En collaboration avec le Parc du Morvan, des actions pourraient venir soutenir le projet théâtral et celui de recherche :
- un site Internet en lien avec les ressources informatiques de la future Maison des enfants assistés et des nourrices, où les nombreuses sources historiques issus de la thèse ainsi que l’actualité des ateliers et des avancées des la création théâtrale complèteraient des rubriques existantes.
- une ou plusieurs expositions à la fois sur l’affaire passée et les activités du présent.

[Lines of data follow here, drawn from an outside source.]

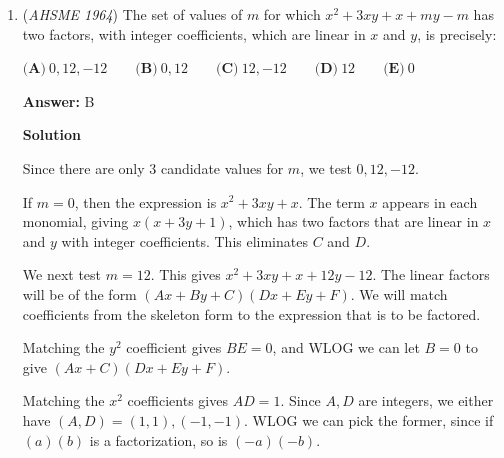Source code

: \begin{enumerate}
\textbf{Solution 1}

Expanding the quadratic and collecting terms gives $y = 2x^2 - (2a + 2b)x + (a^2+b^2)$.  For a quadratic of the form $y = Ax^2 + Bx + C$ with $A>0$, $y$ is minimized when $x = -\frac{B}{2A}$, which is the average of the roots.

 Thus, the quadratic is minimized when $x = \frac{2a+2b}{2\cdot 2} = \frac{a+b}{2}$, which is answer $\boxed{\textbf{(A)}}$.

 



\textbf{Solution 2}

The problem should return real values for $ab = 0$ and $ab < 0$, which eliminates $E$ and $C$.  We want to distinguish between options $A, B, D$, and testing $(a, b) = (2, 0)$ should do that, as answers $A, B, D$ will turn into $1, 2, \sqrt{2}$, respectively.

 PLugging in $(a, b) = (2, 0)$ gives $y = (x - 2)^2 + x^2$, or $y = 2x^2 - 4x + 4$.  This has a minimum at $x = -\frac{-4}{4}$, or at $x=1$.  This is answer $\boxed{\textbf{(A)}}$.

 


	\item (\textit{AHSME 1964}) The set of values of $m$ for which $x^2+3xy+x+my-m$ has two factors, with integer coefficients, which are linear in $x$ and $y$, is precisely:


 $\textbf{(A)}\ 0, 12, -12\qquad \textbf{(B)}\ 0, 12\qquad \textbf{(C)}\ 12, -12\qquad \textbf{(D)}\ 12\qquad \textbf{(E)}\ 0$

 \textbf{Answer: }B



\textbf{Solution}

Since there are only $3$ candidate values for $m$, we test $0, 12, -12$.

 If $m=0$, then the expression is $x^2 + 3xy + x$.  The term $x$ appears in each monomial, giving $x(x + 3y + 1)$, which has two factors that are linear in $x$ and $y$ with integer coefficients.  This eliminates $C$ and $D$.

 We next test $m=12$.  This gives $x^2 + 3xy + x + 12y - 12$.  The linear factors will be of the form $(Ax + By + C)(Dx + Ey + F)$.  We will match coefficients from the skeleton form to the expression that is to be factored.

 Matching the $y^2$ coefficient gives $BE = 0$, and WLOG we can let $B=0$ to give $(Ax + C)(Dx + Ey + F)$.  

 Matching the $x^2$ coefficients gives $AD = 1$.  Since $A, D$ are integers, we either have $(A, D) = (1, 1), (-1, -1)$.  WLOG we can pick the former, since if $(a)(b)$ is a factorization, so is $(-a)(-b)$.  


\end{enumerate}
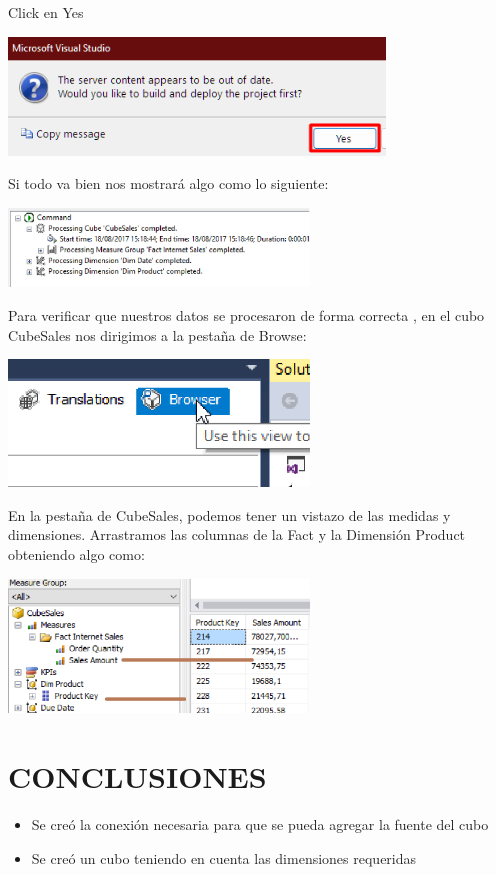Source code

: \documentclass[12pt,letterpaper]{article}
\begin{document}
Click en Yes

\begin{center}
    \includegraphics[width=10cm]{./img/img19.png}
\end{center}

Si todo va bien nos mostrará algo como lo siguiente:

\begin{center}
    \includegraphics[width=8cm]{./img/img20.png}
\end{center}

Para verificar que nuestros datos se procesaron de forma correcta , en el cubo CubeSales nos dirigimos a la pestaña de Browse:

\begin{center}
    \includegraphics[width=8cm]{./img/img21.png}
\end{center}

En la pestaña de CubeSales, podemos tener un vistazo de las medidas y dimensiones. Arrastramos las columnas de la Fact y la Dimensión Product obteniendo algo como:

\begin{center}
    \includegraphics[width=8cm]{./img/img22.png}
\end{center}

\newpage
\section{CONCLUSIONES}
\begin{itemize}
    \item Se creó la conexión necesaria para que se pueda agregar la fuente del cubo
    \item Se creó un cubo teniendo en cuenta las dimensiones requeridas
\end{itemize}
\end{document}
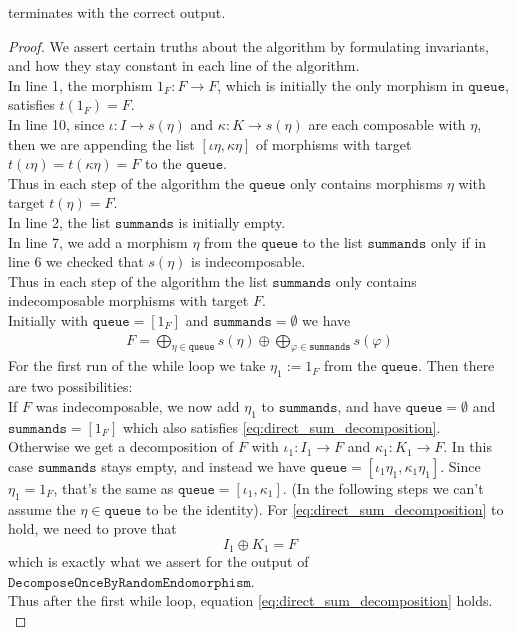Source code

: \begin{lemma}
 terminates with the correct output.
\end{lemma}
\begin{proof} We assert certain truths about the algorithm by formulating invariants, and how they stay constant in each line of the algorithm.\\

\noindent In line 1, the morphism $1_{F} : F \rightarrow F$, which is initially the only morphism in $\mathtt{queue}$, satisfies $t(1_{F}) = F$.\\
In line 10, since $\iota : I \rightarrow s(\eta)$ and $\kappa : K \rightarrow s(\eta)$ are each composable with $\eta$, then we are
appending the list $[\iota\eta, \kappa\eta]$ of morphisms with target $t(\iota\eta) = t(\kappa\eta) = F$ to the $\mathtt{queue}$.\\
Thus in each step of the algorithm the $\mathtt{queue}$ only contains morphisms $\eta$ with target $t(\eta) = F$.\\

\noindent In line 2, the list $\mathtt{summands}$ is initially empty.\\
In line 7, we add a morphism $\eta$ from the $\mathtt{queue}$ to the list $\mathtt{summands}$ only if
in line 6 we checked that $s(\eta)$ is indecomposable.\\
Thus in each step of the algorithm the list $\mathtt{summands}$ only contains indecomposable morphisms with target $F$.\\

\noindent Initially with $\mathtt{queue} = [1_{F}]$ and $\mathtt{summands} = \emptyset$ we have
\begin{align}
F = \label{eq:direct_sum_decomposition}
\bigoplus_{\eta \in \mathtt{queue}} s(\eta) \oplus \bigoplus_{\varphi \in \mathtt{summands}} s(\varphi)
\end{align}
For the first run of the while loop we take $\eta_{1} := 1_{F}$ from the $\mathtt{queue}$. Then there are two possibilities:\\
If $F$ was indecomposable, we now add $\eta_{1}$ to $\mathtt{summands}$, and have $\mathtt{queue} = \emptyset$ and
$\mathtt{summands} = [1_{F}]$ which also satisfies \eqref{eq:direct_sum_decomposition}.\\
Otherwise we get a decomposition of $F$ with $\iota_{1} : I_{1} \rightarrow F$ and $\kappa_{1} : K_{1} \rightarrow F$. In this case
$\mathtt{summands}$ stays empty, and instead we have $\mathtt{queue} = [\iota_{1}\eta_{1}, \kappa_{1}\eta_{1}]$. Since
$\eta_{1} = 1_{F}$, that's the same as $\mathtt{queue} = [\iota_{1},\kappa_{1}]$. (In the following steps we can't assume the
$\eta \in \mathtt{queue}$ to be the identity). For \eqref{eq:direct_sum_decomposition} to hold, we need to prove that
\[
I_{1} \oplus K_{1} = F
\]
which is exactly what we assert for the output of $\mathtt{DecomposeOnceByRandomEndomorphism}$.\\
Thus after the first while loop, equation \eqref{eq:direct_sum_decomposition} holds.\\



\end{proof}

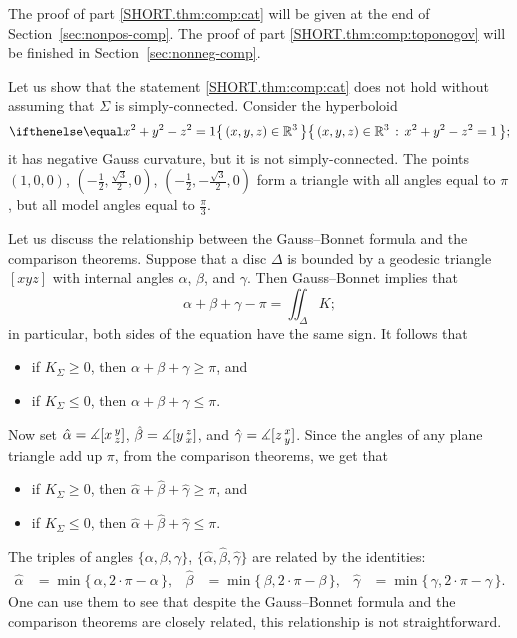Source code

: The proof of part \ref{SHORT.thm:comp:cat} will be given at the end of Section~\ref{sec:nonpos-comp}.
The proof of part \ref{SHORT.thm:comp:toponogov} will be finished in Section~\ref{sec:nonneg-comp}.

Let us show that the statement \ref{SHORT.thm:comp:cat} does not hold without assuming that $\Sigma$ is simply-connected.
Consider the hyperboloid
\[\set{(x,y,z)\in\mathbb{R}^3}{x^2+y^2-z^2=1};\]
it has negative Gauss curvature, but it is not simply-connected.
The points $(1,0,0)$, $(-\tfrac{1}2, \tfrac{\sqrt{3} }2, 0)$, $(-\tfrac{1}2, -\tfrac{\sqrt{3} }2, 0)$
form a triangle with all angles equal to $\pi$, but all model angles equal to $\tfrac{\pi}3$.

Let us discuss the relationship between the Gauss--Bonnet formula and the comparison theorems.
Suppose that a disc $\Delta$ is bounded by a geodesic triangle $[xyz]$ with internal angles $\alpha$, $\beta$, and $\gamma$.
Then Gauss--Bonnet implies that 
\[\alpha+\beta+\gamma-\pi=\iint_\Delta K;\]
in particular, both sides of the equation have the same sign.
It follows that
\begin{itemize}
\item if $K_\Sigma\ge 0$, then $\alpha+\beta+\gamma\ge\pi$, and
\item if $K_\Sigma\le 0$, then $\alpha+\beta+\gamma\le\pi$.
\end{itemize}

Now set 
$\hat\alpha=\measuredangle[x\,{}^{y}_{z}]$,
$\hat\beta=\measuredangle[y\,{}^{z}_{x}]$,
and $\hat\gamma=\measuredangle[z\,{}^{x}_{y}]$.
Since the angles of any plane triangle add up $\pi$, from the comparison theorems, we get that
\begin{itemize}
\item if $K_\Sigma\ge 0$, then $\hat\alpha+\hat\beta+\hat\gamma\ge\pi$, and
\item if $K_\Sigma\le 0$, then $\hat\alpha+\hat\beta+\hat\gamma\le\pi$.
\end{itemize}

The triples of angles $\{ \alpha , \beta , \gamma \}$, $\{ \hat\alpha , \hat\beta , \hat\gamma \}$ are related by the identities:
\begin{align*}
\hat \alpha&=\min\{\,\alpha,2\cdot\pi-\alpha\,\},
&
\hat\beta &=\min\{\,\beta,2\cdot\pi-\beta\,\},
&
\hat\gamma&=\min\{\,\gamma,2\cdot\pi-\gamma\,\}.
\end{align*}
One can use them to see that despite the Gauss--Bonnet formula and the comparison theorems are closely related,
this relationship is not straightforward.


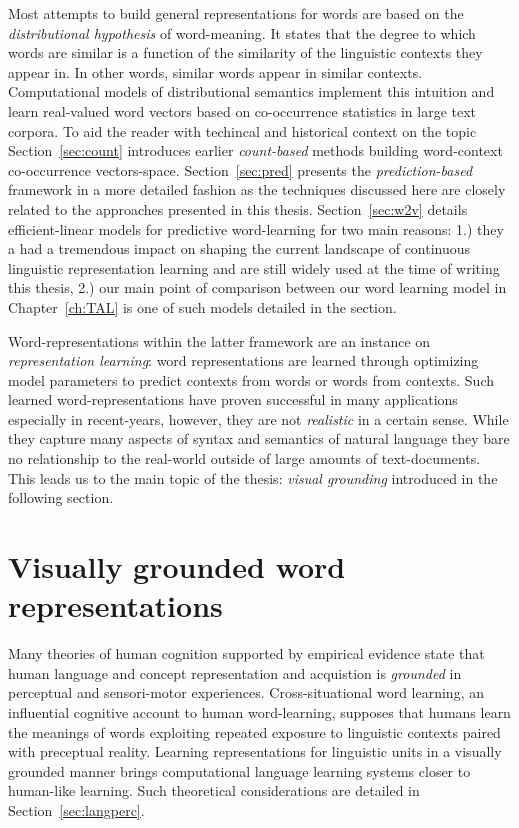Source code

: Most attempts to build  general representations for words are based on the 
\emph{distributional hypothesis} of word-meaning. It states that the degree to which words are similar 
is a function of the similarity of the linguistic contexts they appear in. In other words, similar 
words appear in similar contexts. Computational models of distributional
semantics implement this intuition and learn real-valued word vectors based on co-occurrence
statistics in large text corpora.
To aid the reader with techincal and historical context 
on the topic Section~\ref{sec:count} introduces earlier \emph{count-based} 
methods building word-context co-occurrence vectors-space. 
Section~\ref{sec:pred} presents the  \emph{prediction-based} framework in a more 
detailed fashion as the techniques discussed here are closely related
to the approaches presented in this thesis. 
Section~\ref{sec:w2v} details efficient-linear 
models for predictive word-learning for two main reasons: 1.) they a had a tremendous impact
on shaping the current landscape of continuous linguistic representation learning and are still
widely used at the time of writing this thesis, 2.) our main point of comparison between
our word learning model in Chapter~\ref{ch:TAL} is one of such models detailed in the section.

Word-representations within the latter framework are an instance on \emph{representation learning}:
word representations are learned through
optimizing model parameters to predict contexts from words or words from contexts.
Such learned word-representations have proven successful in many applications especially 
in recent-years, however, they are not \emph{realistic} in a certain sense. While they capture many
aspects of syntax and semantics of natural language they bare no relationship to the real-world
outside of large amounts of text-documents.
This leads us to the main topic of the thesis:  \emph{visual grounding} introduced in the
following section.

\section{Visually grounded word representations}


Many theories of human cognition supported by empirical
evidence state that human language and concept representation and acquistion is \emph{grounded}
in perceptual and sensori-motor experiences. Cross-situational word learning, 
an influential cognitive account to human word-learning, supposes that humans learn the
meanings of words exploiting repeated exposure to linguistic contexts paired with preceptual reality.
Learning representations for linguistic units in a visually grounded manner brings
computational language learning systems closer to human-like learning. 
Such theoretical considerations are detailed in Section~\ref{sec:langperc}.


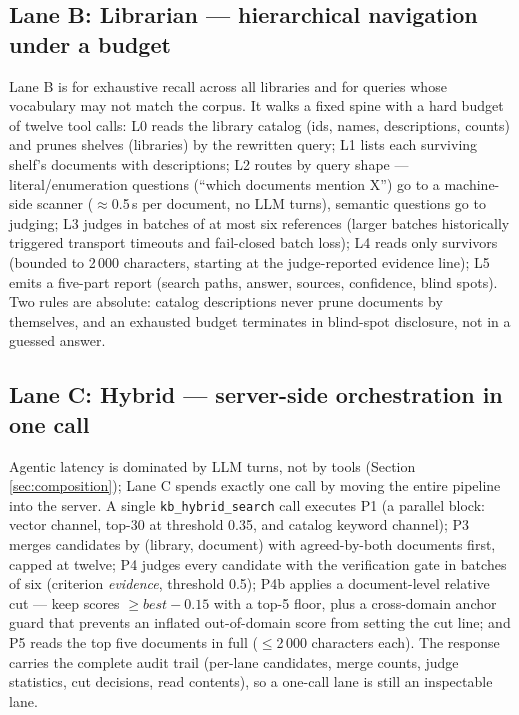 \documentclass[preprint,12pt]{elsarticle}
\begin{document}
\subsection{Lane B: Librarian --- hierarchical navigation under a budget}
Lane B is for exhaustive recall across all libraries and for queries whose
vocabulary may not match the corpus. It walks a fixed spine with a hard
budget of twelve tool calls: L0 reads the library catalog (ids, names,
descriptions, counts) and prunes shelves (libraries) by the rewritten
query; L1 lists
each surviving shelf's documents with descriptions; L2 routes by query
shape --- literal/enumeration questions (``which documents mention X'') go
to a machine-side scanner ($\approx$0.5\,s per document, no LLM turns),
semantic questions go to judging; L3 judges in batches of at most six
references (larger batches historically triggered transport timeouts and
fail-closed batch loss); L4 reads only survivors (bounded to 2\,000
characters, starting at the judge-reported evidence line); L5 emits a
five-part report (search paths, answer, sources, confidence, blind spots).
Two rules are absolute: catalog descriptions never prune documents by
themselves, and an exhausted budget terminates in blind-spot disclosure,
not in a guessed answer.

\subsection{Lane C: Hybrid --- server-side orchestration in one call}
Agentic latency is dominated by LLM turns, not by tools (Section
\ref{sec:composition}); Lane C spends exactly one call by moving the entire
pipeline into the server. A single \texttt{kb\_hybrid\_search} call executes
P1 (a parallel block: vector channel, top-30 at threshold 0.35, and catalog
keyword channel); P3 merges candidates by (library, document) with
agreed-by-both
documents first, capped at twelve; P4 judges every candidate with the
verification gate in batches of six (criterion \emph{evidence}, threshold
0.5); P4b
applies a document-level relative cut --- keep scores $\geq \mathit{best} -
0.15$ with a top-5 floor, plus a cross-domain anchor guard that prevents an
inflated out-of-domain score from setting the cut line; and P5 reads the
top five documents in full ($\leq$2\,000 characters each). The response
carries the complete audit trail (per-lane candidates, merge counts, judge
statistics, cut decisions, read contents), so a one-call lane is still an
inspectable lane.
\end{document}

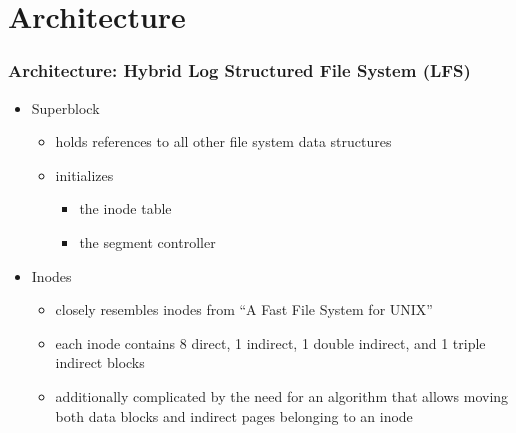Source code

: \section{Architecture}
\begin{frame}
	\frametitle{Architecture: Hybrid Log Structured File System (LFS)}
	\begin{itemize}[<+->]
		\setlength\itemsep{1em}
		\item Superblock
			\begin{itemize}
				\item holds references to all other file system data structures
				\item initializes 
					\begin{itemize}
						\item the inode table 
						\item the segment controller
					\end{itemize}
			\end{itemize}
		\item Inodes
			\begin{itemize}
				\item closely resembles inodes from ``A Fast File System for UNIX''
				\item each inode contains 8 direct, 1 indirect, 1 double indirect, and 1 triple indirect blocks
				\item additionally complicated by the need for an algorithm that allows moving both data blocks and indirect pages belonging to an inode
			\end{itemize}
	\end{itemize}
\end{frame}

Pour affiner le lien avec le Parc du Morvan, Emmanuelle Jouet et Serge Sandor proposent que la pièce soit jouée à l’occasion de l’inauguration de la Maison des Nourrices qui aurait lieu en 2011, 100 ans après le procès.

 

Les partenaires potentiels

Après une première rencontre avec différents organismes institutionnels de la région, notre projet a d’ores et déjà suscite le plus vif intérêt chez les partenaires suivants :

  • Le Parc Naturel Régional du Morvan
  • La ville de Quarré les Tombes
  • Le Collège Maurice Clavel à Avallon
  • L’Ecole des Planches à Avallon
  • Le Foyer d’Accueil d’urgence du Conseil Général à Nevers

Le calendrier (provisoire)

2009 :

  • Demande de subvention au CNL et résidence d’artiste à Quarré-Les-Tombes pour Serge Sandor.
  • Écriture conjointe de la pièce, avec Emmanuelle Jouet et Serge Sandor en collaboration avec Olivier Las Vergnas
  • Trois ateliers d’art dramatique par semaine 

- au Centre d’accueil d’urgence de Nevers,
- au Collège Maurice Clavel d’Avallon
- au L’Ecole des Planches

  • Finalisation des partenariats et des conventions 

2010

Création de la pièce et première représentation à Quarré-Les-Tombes (le 2 juillet 2010)

Proposition d’une représentation lors de l’inauguration de la Maison des nourrices en 2011.